One of the most iconic textile designers, Jack Lenor Larsen, passed away just before Christmas. Ninety-three years old at his passing, Larsen’s work, career and contribution in the world of textiles is legendary and will influence generations of designers to come. He was one of the world’s foremost advocates of traditional and contemporary crafts.
In an interview earlier this year with Dennis Scully, host of Business of Home podcast, Larsen shared that as a young student he studied interior architecture with a great teacher, but couldn’t draw very well. He went on to discover, however, that he was quite good at weaving, then deepened that understanding and skills at the Cranbrook Academy of Art in Bloomfield Hills, Michigan before moving to New York.
So began an inimitable career as a textile designer, author and avid promoter of traditional and contemporary craftsmanship.
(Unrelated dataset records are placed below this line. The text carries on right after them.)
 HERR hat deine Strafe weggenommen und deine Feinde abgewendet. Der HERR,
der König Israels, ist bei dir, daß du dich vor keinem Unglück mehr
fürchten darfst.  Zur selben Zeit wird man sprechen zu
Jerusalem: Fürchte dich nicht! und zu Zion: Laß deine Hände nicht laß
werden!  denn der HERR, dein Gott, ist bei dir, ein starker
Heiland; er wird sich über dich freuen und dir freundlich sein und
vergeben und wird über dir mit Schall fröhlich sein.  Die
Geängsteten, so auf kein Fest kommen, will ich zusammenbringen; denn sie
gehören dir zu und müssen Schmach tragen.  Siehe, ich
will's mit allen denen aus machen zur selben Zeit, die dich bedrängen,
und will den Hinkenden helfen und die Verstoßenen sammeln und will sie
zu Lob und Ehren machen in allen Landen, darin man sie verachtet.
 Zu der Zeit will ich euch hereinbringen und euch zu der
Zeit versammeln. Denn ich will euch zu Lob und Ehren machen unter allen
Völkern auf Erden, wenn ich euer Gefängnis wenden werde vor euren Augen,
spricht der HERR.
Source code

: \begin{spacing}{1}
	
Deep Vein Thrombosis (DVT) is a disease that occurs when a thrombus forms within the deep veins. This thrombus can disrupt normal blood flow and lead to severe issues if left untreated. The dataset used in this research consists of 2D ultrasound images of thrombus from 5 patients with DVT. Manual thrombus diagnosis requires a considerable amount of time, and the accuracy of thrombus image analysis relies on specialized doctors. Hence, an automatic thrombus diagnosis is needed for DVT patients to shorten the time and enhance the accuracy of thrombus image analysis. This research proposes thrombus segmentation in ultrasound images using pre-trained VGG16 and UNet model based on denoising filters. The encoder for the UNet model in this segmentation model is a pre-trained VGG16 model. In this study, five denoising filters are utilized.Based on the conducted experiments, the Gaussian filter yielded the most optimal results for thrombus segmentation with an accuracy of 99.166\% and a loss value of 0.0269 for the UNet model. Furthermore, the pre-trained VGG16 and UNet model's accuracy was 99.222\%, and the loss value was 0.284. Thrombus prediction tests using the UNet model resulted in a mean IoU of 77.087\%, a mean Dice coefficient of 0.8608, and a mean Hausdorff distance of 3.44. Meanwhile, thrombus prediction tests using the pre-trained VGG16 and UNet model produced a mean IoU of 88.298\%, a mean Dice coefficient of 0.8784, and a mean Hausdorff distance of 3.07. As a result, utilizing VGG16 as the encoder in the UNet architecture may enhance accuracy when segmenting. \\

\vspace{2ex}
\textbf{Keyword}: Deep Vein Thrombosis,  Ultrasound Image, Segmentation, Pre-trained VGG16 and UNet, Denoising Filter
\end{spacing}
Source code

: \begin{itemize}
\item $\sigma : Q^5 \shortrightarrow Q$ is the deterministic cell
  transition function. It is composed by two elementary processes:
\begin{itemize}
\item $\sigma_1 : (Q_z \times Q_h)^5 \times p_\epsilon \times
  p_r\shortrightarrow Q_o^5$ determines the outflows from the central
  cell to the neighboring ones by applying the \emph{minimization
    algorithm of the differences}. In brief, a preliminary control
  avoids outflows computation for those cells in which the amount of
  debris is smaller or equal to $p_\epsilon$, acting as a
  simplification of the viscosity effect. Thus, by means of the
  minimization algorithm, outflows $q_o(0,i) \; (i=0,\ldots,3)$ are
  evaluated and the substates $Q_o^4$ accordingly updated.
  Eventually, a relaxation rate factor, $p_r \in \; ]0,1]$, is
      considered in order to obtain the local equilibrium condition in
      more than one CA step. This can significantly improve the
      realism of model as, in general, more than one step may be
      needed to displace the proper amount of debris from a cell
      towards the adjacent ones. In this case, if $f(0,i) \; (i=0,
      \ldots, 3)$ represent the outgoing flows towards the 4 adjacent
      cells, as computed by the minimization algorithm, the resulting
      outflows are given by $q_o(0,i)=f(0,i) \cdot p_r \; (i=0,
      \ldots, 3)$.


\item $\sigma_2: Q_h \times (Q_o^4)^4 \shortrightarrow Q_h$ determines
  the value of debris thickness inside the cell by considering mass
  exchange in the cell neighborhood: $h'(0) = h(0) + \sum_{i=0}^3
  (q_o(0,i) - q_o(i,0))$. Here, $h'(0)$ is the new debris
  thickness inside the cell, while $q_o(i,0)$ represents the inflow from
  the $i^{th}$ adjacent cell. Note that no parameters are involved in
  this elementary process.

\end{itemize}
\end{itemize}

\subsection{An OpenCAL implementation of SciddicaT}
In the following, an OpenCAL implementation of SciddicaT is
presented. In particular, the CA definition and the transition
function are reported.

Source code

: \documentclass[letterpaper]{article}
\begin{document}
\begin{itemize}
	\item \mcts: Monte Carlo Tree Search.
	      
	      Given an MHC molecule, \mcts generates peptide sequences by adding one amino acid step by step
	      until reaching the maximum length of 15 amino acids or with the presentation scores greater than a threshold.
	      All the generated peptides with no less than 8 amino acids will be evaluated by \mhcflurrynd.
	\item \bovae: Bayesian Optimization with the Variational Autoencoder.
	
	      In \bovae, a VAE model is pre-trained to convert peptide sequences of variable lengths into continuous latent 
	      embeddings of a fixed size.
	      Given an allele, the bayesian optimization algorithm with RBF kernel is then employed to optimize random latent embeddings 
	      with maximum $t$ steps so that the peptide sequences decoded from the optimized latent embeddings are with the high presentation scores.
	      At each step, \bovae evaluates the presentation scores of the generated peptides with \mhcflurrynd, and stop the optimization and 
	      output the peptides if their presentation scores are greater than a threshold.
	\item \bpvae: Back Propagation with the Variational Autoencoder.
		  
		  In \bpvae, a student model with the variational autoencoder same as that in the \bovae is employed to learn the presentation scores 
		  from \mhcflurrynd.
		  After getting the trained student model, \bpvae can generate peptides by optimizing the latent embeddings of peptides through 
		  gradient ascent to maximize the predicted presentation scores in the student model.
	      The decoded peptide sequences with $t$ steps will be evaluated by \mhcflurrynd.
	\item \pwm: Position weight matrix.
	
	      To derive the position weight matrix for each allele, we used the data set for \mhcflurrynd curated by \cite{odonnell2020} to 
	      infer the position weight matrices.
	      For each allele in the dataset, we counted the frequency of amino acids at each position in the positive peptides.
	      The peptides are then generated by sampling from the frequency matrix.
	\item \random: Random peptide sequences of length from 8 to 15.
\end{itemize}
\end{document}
Though Larsen started as a weaver, the global company he went on to create became known for much more than woven fabrics. It started working in printed fabric, leather and furnishings.
Larsen’s was one of only two design houses to have been the subject of an exhibition at the Palais du Louvre in 1981 when the museum hosted a one-man retrospective of his works. His textile exhibits are part of the permanent collections at the Museum of Modern Art in New York, Art Institute of Chicago, Musee des Arts Decoratifs at the Louvre in Paris and the Victoria and Albert Museum in London. His works are preserved in the collections of major museums around the world. He co-authored a host of books on fabrics, but it’s Jack Lenor Larsen: A Weaver’s Memoir (1998) that tops our list of must-read books in the coming year as we reflect on his contributions.